If you own a home on a private water well in Hays County — in Wimberley, Dripping Springs, Driftwood, or anywhere out on the limestone escarpment — you've probably noticed something in the past couple of years: your well isn't performing the way it used to. Maybe recovery is slower. Maybe your pump is running harder and longer to keep pressure. Maybe it's gone dry altogether.
You're not imagining it. Hays County is in the middle of a genuine groundwater stress event, and the trend lines are not moving in a good direction.
Most rural Hays County residents draw from the Trinity aquifer — specifically from the Middle and Lower Trinity formations that underlie the Hill Country. Unlike the Edwards aquifer to the south, the Trinity is not heavily regulated and has no centrally managed recovery system. Recharge is slow, discharge is fast, and the region has added tens of thousands of new residents in the past decade.

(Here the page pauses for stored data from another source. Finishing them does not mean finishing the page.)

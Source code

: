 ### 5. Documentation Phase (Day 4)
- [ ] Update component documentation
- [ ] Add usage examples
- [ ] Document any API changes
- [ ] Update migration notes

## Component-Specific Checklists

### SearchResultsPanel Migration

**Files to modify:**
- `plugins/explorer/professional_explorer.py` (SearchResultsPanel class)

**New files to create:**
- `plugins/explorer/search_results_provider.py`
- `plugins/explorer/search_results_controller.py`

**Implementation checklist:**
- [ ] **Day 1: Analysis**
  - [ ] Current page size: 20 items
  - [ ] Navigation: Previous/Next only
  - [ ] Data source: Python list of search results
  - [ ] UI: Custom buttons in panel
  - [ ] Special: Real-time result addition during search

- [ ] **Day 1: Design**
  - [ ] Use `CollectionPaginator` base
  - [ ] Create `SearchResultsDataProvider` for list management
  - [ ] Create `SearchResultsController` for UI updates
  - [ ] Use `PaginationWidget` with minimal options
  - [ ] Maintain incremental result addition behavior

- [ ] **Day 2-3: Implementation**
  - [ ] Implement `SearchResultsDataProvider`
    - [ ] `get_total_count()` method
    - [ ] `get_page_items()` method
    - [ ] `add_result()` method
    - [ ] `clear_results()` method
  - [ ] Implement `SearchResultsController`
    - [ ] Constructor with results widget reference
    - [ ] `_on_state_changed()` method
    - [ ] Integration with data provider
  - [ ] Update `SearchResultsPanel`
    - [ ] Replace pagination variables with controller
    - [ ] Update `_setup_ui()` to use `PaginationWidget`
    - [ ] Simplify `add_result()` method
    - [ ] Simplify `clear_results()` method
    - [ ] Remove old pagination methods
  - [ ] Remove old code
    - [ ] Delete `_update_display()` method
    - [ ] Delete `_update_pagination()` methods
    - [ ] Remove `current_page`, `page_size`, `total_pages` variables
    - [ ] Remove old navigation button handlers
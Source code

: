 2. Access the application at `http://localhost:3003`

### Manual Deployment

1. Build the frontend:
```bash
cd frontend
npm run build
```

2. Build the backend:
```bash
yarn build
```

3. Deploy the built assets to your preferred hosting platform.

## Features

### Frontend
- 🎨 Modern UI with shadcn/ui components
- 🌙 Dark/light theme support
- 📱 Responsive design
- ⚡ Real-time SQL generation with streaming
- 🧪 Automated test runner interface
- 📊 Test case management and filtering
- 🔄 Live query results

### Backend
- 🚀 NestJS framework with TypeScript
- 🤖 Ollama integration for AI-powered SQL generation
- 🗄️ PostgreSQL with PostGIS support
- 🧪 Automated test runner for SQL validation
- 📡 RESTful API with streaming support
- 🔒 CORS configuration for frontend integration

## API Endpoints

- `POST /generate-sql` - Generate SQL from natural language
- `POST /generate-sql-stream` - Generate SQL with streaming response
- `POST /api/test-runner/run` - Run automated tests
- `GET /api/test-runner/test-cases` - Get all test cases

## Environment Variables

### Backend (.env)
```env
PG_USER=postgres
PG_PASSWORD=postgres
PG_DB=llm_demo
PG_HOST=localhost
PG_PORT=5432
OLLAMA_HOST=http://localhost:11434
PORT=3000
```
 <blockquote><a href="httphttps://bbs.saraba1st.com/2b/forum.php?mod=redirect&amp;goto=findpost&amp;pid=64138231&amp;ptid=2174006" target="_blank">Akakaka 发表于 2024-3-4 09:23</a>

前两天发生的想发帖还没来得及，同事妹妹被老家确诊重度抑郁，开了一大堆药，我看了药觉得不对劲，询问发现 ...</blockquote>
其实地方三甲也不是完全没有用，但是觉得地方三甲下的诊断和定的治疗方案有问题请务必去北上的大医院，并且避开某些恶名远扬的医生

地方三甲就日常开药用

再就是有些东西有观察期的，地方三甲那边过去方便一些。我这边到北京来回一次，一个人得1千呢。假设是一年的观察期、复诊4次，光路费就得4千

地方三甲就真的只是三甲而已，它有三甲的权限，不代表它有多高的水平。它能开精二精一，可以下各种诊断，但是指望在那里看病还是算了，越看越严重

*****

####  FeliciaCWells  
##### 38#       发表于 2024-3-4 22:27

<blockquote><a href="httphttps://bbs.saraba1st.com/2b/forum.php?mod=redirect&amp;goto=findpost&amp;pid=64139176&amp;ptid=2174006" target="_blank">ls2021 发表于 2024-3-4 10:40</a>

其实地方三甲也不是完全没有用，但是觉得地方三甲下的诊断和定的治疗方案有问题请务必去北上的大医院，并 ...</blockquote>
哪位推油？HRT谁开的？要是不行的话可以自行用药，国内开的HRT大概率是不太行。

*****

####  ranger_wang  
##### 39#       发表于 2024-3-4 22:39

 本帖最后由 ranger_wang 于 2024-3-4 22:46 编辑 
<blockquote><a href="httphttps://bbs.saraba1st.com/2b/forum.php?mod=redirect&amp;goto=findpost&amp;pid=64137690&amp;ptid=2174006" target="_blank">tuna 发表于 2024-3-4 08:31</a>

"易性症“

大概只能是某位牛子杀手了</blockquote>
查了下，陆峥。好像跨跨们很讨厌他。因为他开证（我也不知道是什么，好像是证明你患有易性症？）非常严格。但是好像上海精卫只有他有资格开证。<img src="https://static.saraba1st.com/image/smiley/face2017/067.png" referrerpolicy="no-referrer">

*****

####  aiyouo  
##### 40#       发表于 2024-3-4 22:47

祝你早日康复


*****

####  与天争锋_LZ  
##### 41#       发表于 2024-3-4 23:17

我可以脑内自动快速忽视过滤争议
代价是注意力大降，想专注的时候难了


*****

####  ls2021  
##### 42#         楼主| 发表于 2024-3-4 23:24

The Hays Trinity Groundwater Conservation District has monitored persistent declines at multiple index wells across the county. In some monitoring locations in the Wimberley and Dripping Springs areas, water levels have dropped 20 to 40 feet from where they sat fifteen years ago. In a dry year following a dry year — which describes 2024 into early 2025 — that decline accelerates. Recharge events from heavy rainfall help, but the aquifer doesn't bounce back the way it once did when demand was lower.
If your well has gone dry: Don't wait it out. A dry well that runs the pump against no water can burn out the pump motor quickly. Call a licensed driller to assess your options before you lose the pump on top of everything else.

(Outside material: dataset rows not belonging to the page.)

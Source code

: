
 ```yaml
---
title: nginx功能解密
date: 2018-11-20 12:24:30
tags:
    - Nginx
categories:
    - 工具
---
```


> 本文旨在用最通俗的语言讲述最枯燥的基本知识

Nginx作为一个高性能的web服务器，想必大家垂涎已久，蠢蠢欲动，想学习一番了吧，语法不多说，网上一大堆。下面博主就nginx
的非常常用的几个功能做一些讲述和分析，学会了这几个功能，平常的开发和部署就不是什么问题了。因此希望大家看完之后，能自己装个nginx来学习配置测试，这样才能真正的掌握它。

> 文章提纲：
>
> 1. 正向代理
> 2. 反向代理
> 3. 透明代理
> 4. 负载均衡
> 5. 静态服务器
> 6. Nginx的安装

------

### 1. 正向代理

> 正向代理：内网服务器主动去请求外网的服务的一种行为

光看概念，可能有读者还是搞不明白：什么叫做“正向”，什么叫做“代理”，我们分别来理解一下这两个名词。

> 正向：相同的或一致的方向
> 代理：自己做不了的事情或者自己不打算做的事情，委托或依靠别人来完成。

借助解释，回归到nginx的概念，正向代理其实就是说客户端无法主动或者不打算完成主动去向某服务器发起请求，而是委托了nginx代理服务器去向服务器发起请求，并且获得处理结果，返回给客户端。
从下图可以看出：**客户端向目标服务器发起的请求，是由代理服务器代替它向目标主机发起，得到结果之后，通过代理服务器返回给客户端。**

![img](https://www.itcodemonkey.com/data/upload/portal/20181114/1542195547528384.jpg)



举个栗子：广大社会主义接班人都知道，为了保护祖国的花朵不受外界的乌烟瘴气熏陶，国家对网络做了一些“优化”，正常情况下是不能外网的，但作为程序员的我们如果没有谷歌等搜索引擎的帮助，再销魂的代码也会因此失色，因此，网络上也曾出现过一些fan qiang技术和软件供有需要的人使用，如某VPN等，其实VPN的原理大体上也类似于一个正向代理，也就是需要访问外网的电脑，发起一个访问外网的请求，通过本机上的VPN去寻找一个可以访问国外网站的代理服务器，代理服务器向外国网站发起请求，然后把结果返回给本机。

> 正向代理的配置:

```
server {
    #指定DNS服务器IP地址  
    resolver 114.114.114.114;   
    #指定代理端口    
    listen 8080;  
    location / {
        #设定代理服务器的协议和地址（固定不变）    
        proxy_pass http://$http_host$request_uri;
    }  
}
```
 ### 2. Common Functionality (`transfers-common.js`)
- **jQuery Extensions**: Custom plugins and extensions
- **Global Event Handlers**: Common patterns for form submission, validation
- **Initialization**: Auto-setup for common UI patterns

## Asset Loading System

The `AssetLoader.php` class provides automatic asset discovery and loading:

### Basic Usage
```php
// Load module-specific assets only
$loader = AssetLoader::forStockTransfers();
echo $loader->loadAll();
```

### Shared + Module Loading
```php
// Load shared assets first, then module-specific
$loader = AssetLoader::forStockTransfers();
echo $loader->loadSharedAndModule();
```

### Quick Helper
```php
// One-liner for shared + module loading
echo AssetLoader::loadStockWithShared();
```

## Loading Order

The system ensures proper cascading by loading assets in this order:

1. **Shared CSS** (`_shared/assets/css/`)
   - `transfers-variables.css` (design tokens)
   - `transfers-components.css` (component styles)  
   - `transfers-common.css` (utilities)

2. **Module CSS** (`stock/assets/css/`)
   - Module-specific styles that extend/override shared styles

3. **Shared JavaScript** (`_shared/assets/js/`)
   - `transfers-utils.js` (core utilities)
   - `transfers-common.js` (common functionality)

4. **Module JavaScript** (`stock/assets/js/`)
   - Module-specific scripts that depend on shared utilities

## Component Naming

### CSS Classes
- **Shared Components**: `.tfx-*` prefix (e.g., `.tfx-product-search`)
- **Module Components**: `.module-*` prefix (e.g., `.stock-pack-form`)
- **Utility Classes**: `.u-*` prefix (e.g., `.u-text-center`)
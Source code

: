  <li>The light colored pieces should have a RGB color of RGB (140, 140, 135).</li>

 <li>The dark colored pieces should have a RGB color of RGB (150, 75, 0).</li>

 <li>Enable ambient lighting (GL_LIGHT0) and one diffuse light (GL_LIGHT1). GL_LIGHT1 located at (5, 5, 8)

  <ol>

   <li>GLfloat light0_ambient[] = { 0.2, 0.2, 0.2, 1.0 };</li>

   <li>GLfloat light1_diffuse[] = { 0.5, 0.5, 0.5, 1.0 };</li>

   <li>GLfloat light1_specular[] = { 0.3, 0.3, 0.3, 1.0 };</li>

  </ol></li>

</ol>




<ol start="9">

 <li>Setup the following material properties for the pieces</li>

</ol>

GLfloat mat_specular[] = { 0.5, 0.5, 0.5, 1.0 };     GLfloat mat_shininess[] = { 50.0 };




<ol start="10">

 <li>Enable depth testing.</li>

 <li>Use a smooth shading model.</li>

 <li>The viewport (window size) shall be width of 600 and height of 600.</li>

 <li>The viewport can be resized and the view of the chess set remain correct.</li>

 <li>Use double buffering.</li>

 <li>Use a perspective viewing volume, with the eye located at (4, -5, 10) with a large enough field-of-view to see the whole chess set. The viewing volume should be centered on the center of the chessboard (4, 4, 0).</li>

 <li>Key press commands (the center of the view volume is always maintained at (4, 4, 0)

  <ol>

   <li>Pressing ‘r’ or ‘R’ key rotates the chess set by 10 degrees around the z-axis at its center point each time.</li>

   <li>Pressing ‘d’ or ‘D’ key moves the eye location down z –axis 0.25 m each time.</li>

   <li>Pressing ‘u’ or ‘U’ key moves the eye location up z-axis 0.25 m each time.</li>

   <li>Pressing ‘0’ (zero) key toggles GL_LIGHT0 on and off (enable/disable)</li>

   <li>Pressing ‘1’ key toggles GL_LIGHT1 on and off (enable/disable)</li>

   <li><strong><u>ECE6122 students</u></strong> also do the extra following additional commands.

The Wimberley area has seen some of the most visible impacts. The shallow Trinity wells drilled in the 1970s and 1980s — many in the 200–350 foot range — are the most vulnerable. Properties on higher ground above the valley floor tend to have less robust water-bearing formations and are seeing the most significant declines. The Hays Trinity District's monitoring data shows this zone is consistently among the lowest-performing in the county.
Rapid residential development west of Austin has added enormous demand along the Highway 290 corridor. New subdivisions that went in with private wells in the 2010s are now competing with far more neighbors for the same aquifer. Older wells in this area were often not drilled deep enough to access the more reliable lower Trinity, and those are the ones struggling most.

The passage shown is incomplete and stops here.